> _Assignment_: Using the records below, output the stretch that opens with the line containing "and update installed software" and closes with the line containing "## Text Editors", exactly and including both lines, with nothing more.

> _Source data_:
- - -

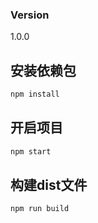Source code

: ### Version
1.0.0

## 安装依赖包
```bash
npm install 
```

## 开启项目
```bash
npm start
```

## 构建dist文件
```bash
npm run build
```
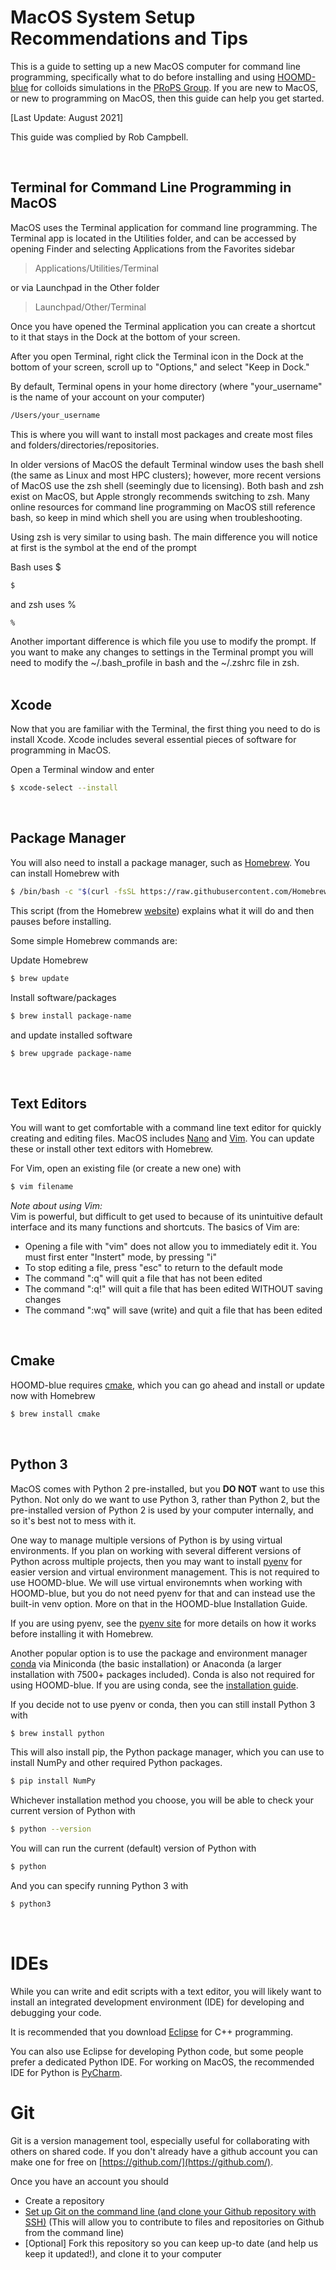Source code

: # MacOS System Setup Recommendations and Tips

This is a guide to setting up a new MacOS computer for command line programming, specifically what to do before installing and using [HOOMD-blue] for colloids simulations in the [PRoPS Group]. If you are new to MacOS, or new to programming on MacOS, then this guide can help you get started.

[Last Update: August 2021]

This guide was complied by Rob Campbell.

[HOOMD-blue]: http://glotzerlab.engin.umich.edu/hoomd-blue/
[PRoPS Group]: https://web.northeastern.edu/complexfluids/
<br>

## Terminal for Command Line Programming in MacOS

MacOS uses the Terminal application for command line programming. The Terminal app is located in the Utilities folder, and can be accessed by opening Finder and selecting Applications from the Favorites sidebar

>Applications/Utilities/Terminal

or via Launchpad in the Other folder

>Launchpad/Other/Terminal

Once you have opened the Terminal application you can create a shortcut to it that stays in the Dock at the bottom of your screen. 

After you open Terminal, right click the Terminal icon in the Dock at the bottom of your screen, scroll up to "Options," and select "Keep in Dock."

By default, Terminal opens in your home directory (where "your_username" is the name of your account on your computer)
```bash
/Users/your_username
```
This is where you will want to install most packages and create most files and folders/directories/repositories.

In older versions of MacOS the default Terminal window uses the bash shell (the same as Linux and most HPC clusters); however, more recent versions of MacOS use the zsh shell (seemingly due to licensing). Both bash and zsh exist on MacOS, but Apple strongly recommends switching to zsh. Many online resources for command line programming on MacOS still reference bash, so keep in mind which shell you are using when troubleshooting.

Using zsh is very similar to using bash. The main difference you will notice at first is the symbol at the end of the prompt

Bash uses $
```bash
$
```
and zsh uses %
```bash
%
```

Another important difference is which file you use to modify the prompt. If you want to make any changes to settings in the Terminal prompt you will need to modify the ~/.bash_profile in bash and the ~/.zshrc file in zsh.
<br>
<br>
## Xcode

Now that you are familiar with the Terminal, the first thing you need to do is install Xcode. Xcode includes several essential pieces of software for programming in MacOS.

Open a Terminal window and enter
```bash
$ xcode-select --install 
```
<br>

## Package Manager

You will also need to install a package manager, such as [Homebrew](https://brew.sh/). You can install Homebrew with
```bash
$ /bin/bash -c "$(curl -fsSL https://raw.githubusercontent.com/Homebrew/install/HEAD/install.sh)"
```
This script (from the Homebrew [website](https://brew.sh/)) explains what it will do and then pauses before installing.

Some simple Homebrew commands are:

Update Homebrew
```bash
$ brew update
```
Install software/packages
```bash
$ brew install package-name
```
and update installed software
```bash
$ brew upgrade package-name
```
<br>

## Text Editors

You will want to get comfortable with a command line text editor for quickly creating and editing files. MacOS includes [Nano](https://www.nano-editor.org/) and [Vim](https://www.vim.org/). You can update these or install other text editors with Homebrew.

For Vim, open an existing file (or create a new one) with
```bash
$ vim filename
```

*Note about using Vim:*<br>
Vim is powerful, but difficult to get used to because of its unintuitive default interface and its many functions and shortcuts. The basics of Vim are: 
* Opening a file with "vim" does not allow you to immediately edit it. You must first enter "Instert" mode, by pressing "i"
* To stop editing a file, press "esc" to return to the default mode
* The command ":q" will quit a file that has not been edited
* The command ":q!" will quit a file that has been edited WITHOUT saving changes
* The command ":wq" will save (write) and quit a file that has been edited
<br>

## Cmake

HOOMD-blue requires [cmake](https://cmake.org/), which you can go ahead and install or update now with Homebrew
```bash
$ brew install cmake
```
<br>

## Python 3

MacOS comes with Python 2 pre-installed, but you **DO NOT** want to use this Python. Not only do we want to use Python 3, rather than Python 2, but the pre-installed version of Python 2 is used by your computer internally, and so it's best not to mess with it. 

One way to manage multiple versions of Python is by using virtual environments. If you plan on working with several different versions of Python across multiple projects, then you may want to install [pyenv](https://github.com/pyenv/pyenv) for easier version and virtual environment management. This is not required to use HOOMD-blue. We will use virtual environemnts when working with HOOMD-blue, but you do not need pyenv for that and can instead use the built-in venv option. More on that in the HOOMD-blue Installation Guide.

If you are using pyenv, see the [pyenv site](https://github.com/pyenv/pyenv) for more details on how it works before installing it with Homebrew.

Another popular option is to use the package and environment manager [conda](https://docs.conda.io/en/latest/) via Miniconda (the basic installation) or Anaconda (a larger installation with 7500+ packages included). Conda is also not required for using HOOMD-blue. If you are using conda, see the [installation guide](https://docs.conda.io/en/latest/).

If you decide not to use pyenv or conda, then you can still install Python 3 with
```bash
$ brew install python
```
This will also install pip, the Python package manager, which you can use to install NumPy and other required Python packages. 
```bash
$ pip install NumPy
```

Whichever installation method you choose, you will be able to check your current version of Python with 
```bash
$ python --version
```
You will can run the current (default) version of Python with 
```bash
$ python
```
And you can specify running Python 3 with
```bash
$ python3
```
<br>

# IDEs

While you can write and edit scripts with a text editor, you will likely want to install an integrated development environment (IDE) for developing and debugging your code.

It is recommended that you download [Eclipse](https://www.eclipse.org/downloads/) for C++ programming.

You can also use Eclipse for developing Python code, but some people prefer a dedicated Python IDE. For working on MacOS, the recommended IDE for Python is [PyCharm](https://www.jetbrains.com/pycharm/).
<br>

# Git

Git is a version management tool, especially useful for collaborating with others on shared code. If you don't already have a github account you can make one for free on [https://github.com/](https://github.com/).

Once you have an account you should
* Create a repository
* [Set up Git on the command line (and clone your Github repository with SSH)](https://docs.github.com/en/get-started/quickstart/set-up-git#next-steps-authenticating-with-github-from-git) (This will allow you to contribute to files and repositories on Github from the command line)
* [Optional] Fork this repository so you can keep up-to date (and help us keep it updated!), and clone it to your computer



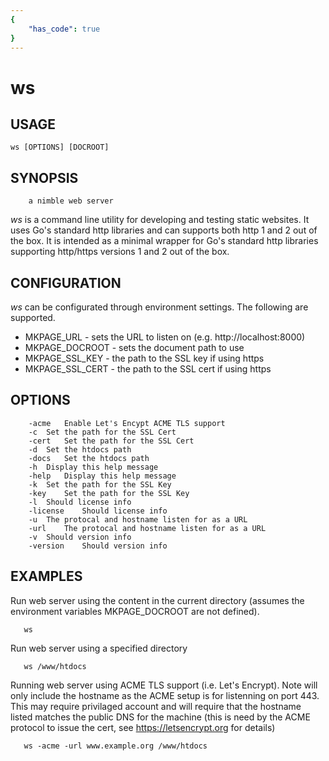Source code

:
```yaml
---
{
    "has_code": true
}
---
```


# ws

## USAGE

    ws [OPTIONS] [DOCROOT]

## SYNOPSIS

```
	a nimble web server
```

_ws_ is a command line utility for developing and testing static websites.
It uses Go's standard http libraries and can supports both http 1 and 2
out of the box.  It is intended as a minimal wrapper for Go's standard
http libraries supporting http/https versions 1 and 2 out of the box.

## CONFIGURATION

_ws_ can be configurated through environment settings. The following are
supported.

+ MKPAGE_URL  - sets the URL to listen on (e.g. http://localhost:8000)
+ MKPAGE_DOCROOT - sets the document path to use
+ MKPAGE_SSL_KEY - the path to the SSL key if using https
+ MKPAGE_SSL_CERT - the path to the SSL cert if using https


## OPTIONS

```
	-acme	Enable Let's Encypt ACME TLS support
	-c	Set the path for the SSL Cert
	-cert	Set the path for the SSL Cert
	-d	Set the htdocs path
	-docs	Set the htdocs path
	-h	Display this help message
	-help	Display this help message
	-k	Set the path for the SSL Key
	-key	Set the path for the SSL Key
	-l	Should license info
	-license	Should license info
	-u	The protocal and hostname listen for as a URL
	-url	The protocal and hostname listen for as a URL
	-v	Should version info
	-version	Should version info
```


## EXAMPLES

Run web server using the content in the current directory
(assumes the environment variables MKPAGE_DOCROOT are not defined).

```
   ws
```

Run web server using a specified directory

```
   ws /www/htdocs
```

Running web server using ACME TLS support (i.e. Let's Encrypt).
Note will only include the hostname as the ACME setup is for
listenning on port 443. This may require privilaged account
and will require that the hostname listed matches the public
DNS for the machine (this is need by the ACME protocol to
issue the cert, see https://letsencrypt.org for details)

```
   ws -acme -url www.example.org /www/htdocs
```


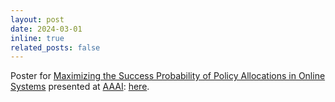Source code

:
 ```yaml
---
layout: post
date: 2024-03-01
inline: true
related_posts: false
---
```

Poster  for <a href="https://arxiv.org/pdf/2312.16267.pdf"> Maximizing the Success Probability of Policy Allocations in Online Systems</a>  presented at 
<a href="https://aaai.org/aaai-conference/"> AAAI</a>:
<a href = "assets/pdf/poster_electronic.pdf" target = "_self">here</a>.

- - -

> _Written answer_:
and update installed software
```bash
$ brew upgrade package-name
```
<br>

## Text Editors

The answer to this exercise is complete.